What is needed. The entries are to be returned exactly as written.

[Dataset entries]

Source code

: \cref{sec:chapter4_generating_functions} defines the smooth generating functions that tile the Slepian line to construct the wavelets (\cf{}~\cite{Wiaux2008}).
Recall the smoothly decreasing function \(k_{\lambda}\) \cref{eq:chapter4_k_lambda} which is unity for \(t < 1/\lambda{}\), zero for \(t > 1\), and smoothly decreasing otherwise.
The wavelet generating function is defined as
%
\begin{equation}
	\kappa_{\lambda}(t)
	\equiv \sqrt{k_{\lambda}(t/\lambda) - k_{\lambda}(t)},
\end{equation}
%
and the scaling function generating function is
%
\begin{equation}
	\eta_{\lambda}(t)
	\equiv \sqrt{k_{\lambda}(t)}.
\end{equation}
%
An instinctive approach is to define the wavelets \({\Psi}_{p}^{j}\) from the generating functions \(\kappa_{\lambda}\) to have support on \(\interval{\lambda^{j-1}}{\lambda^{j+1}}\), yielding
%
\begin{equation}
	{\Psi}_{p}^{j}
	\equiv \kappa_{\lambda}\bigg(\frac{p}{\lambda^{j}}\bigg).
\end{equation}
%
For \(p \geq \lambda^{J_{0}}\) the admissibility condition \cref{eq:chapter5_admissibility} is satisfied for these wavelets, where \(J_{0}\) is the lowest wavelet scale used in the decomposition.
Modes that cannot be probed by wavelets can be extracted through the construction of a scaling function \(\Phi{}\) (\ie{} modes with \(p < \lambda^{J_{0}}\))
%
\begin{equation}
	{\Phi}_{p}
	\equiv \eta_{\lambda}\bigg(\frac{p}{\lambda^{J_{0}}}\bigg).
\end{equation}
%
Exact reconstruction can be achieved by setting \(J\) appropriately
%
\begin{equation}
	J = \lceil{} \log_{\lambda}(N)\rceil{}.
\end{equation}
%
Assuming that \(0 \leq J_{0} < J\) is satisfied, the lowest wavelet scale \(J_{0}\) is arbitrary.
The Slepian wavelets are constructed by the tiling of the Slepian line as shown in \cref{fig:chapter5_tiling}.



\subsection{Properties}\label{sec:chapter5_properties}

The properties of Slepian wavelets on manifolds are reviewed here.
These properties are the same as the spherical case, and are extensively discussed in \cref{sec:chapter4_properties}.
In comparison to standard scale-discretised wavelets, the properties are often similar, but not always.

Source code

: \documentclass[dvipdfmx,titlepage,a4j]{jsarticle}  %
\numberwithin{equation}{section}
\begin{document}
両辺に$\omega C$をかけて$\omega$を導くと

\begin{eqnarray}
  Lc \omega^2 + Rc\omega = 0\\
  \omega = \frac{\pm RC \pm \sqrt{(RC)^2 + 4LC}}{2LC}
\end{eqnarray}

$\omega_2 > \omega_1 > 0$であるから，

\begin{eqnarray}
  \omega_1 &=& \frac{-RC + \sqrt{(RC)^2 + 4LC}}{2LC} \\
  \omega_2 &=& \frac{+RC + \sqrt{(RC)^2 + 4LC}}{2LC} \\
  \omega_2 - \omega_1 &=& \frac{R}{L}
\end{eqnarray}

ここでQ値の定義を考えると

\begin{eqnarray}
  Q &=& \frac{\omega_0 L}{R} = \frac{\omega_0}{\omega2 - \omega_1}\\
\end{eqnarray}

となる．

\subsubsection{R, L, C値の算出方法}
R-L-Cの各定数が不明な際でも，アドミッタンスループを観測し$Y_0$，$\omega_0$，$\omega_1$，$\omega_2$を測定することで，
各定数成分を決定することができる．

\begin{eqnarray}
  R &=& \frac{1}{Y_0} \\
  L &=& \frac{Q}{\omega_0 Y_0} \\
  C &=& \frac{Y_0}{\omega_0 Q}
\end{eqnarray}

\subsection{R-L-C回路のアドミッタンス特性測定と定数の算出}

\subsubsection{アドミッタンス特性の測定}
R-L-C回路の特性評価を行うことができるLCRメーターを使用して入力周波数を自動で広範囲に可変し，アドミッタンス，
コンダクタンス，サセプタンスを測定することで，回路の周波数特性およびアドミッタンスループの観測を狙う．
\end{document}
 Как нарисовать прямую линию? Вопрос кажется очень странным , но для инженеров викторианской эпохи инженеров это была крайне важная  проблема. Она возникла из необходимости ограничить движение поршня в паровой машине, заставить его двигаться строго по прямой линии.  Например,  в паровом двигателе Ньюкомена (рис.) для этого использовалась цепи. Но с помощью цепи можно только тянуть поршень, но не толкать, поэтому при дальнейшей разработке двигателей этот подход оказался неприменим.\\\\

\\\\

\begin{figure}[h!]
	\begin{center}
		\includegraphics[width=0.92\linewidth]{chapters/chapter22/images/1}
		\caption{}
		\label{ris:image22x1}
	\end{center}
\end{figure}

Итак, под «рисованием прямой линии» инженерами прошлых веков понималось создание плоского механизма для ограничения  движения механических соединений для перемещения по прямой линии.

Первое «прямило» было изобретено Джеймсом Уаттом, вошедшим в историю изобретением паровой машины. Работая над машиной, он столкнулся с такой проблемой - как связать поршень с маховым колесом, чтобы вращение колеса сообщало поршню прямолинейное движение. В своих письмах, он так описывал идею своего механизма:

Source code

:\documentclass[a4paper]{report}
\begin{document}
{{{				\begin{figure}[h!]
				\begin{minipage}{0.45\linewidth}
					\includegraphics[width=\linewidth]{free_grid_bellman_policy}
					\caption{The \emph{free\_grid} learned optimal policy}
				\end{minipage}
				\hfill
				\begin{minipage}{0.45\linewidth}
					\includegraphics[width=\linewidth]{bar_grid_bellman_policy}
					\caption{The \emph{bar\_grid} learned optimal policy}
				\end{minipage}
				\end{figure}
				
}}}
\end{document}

Answer to the problem.
Source code

: \cref{sec:chapter4_generating_functions} defines the smooth generating functions that tile the Slepian line to construct the wavelets (\cf{}~\cite{Wiaux2008}).
Recall the smoothly decreasing function \(k_{\lambda}\) \cref{eq:chapter4_k_lambda} which is unity for \(t < 1/\lambda{}\), zero for \(t > 1\), and smoothly decreasing otherwise.
The wavelet generating function is defined as
%
\begin{equation}
	\kappa_{\lambda}(t)
	\equiv \sqrt{k_{\lambda}(t/\lambda) - k_{\lambda}(t)},
\end{equation}
%
and the scaling function generating function is
%
\begin{equation}
	\eta_{\lambda}(t)
	\equiv \sqrt{k_{\lambda}(t)}.
\end{equation}
%
An instinctive approach is to define the wavelets \({\Psi}_{p}^{j}\) from the generating functions \(\kappa_{\lambda}\) to have support on \(\interval{\lambda^{j-1}}{\lambda^{j+1}}\), yielding
%
\begin{equation}
	{\Psi}_{p}^{j}
	\equiv \kappa_{\lambda}\bigg(\frac{p}{\lambda^{j}}\bigg).
\end{equation}
%
For \(p \geq \lambda^{J_{0}}\) the admissibility condition \cref{eq:chapter5_admissibility} is satisfied for these wavelets, where \(J_{0}\) is the lowest wavelet scale used in the decomposition.
Modes that cannot be probed by wavelets can be extracted through the construction of a scaling function \(\Phi{}\) (\ie{} modes with \(p < \lambda^{J_{0}}\))
%
\begin{equation}
	{\Phi}_{p}
	\equiv \eta_{\lambda}\bigg(\frac{p}{\lambda^{J_{0}}}\bigg).
\end{equation}
%
Exact reconstruction can be achieved by setting \(J\) appropriately
%
\begin{equation}
	J = \lceil{} \log_{\lambda}(N)\rceil{}.
\end{equation}
%
Assuming that \(0 \leq J_{0} < J\) is satisfied, the lowest wavelet scale \(J_{0}\) is arbitrary.
The Slepian wavelets are constructed by the tiling of the Slepian line as shown in \cref{fig:chapter5_tiling}.



\subsection{Properties}\label{sec:chapter5_properties}

The properties of Slepian wavelets on manifolds are reviewed here.
These properties are the same as the spherical case, and are extensively discussed in \cref{sec:chapter4_properties}.
In comparison to standard scale-discretised wavelets, the properties are often similar, but not always.

Source code

: \documentclass[dvipdfmx,titlepage,a4j]{jsarticle}  %
\numberwithin{equation}{section}
\begin{document}
両辺に$\omega C$をかけて$\omega$を導くと

\begin{eqnarray}
  Lc \omega^2 + Rc\omega = 0\\
  \omega = \frac{\pm RC \pm \sqrt{(RC)^2 + 4LC}}{2LC}
\end{eqnarray}

$\omega_2 > \omega_1 > 0$であるから，

\begin{eqnarray}
  \omega_1 &=& \frac{-RC + \sqrt{(RC)^2 + 4LC}}{2LC} \\
  \omega_2 &=& \frac{+RC + \sqrt{(RC)^2 + 4LC}}{2LC} \\
  \omega_2 - \omega_1 &=& \frac{R}{L}
\end{eqnarray}

ここでQ値の定義を考えると

\begin{eqnarray}
  Q &=& \frac{\omega_0 L}{R} = \frac{\omega_0}{\omega2 - \omega_1}\\
\end{eqnarray}

となる．

\subsubsection{R, L, C値の算出方法}
R-L-Cの各定数が不明な際でも，アドミッタンスループを観測し$Y_0$，$\omega_0$，$\omega_1$，$\omega_2$を測定することで，
各定数成分を決定することができる．

\begin{eqnarray}
  R &=& \frac{1}{Y_0} \\
  L &=& \frac{Q}{\omega_0 Y_0} \\
  C &=& \frac{Y_0}{\omega_0 Q}
\end{eqnarray}

\subsection{R-L-C回路のアドミッタンス特性測定と定数の算出}

\subsubsection{アドミッタンス特性の測定}
R-L-C回路の特性評価を行うことができるLCRメーターを使用して入力周波数を自動で広範囲に可変し，アドミッタンス，
コンダクタンス，サセプタンスを測定することで，回路の周波数特性およびアドミッタンスループの観測を狙う．
\end{document}
 Как нарисовать прямую линию? Вопрос кажется очень странным , но для инженеров викторианской эпохи инженеров это была крайне важная  проблема. Она возникла из необходимости ограничить движение поршня в паровой машине, заставить его двигаться строго по прямой линии.  Например,  в паровом двигателе Ньюкомена (рис.) для этого использовалась цепи. Но с помощью цепи можно только тянуть поршень, но не толкать, поэтому при дальнейшей разработке двигателей этот подход оказался неприменим.\\\\

\\\\

\begin{figure}[h!]
	\begin{center}
		\includegraphics[width=0.92\linewidth]{chapters/chapter22/images/1}
		\caption{}
		\label{ris:image22x1}
	\end{center}
\end{figure}

Итак, под «рисованием прямой линии» инженерами прошлых веков понималось создание плоского механизма для ограничения  движения механических соединений для перемещения по прямой линии.

Первое «прямило» было изобретено Джеймсом Уаттом, вошедшим в историю изобретением паровой машины. Работая над машиной, он столкнулся с такой проблемой - как связать поршень с маховым колесом, чтобы вращение колеса сообщало поршню прямолинейное движение. В своих письмах, он так описывал идею своего механизма:

Source code

:\documentclass[a4paper]{report}
\begin{document}
{{{				\begin{figure}[h!]
				\begin{minipage}{0.45\linewidth}
					\includegraphics[width=\linewidth]{free_grid_bellman_policy}
					\caption{The \emph{free\_grid} learned optimal policy}
				\end{minipage}
				\hfill
				\begin{minipage}{0.45\linewidth}
					\includegraphics[width=\linewidth]{bar_grid_bellman_policy}
					\caption{The \emph{bar\_grid} learned optimal policy}
				\end{minipage}
				\end{figure}
				
}}}
\end{document}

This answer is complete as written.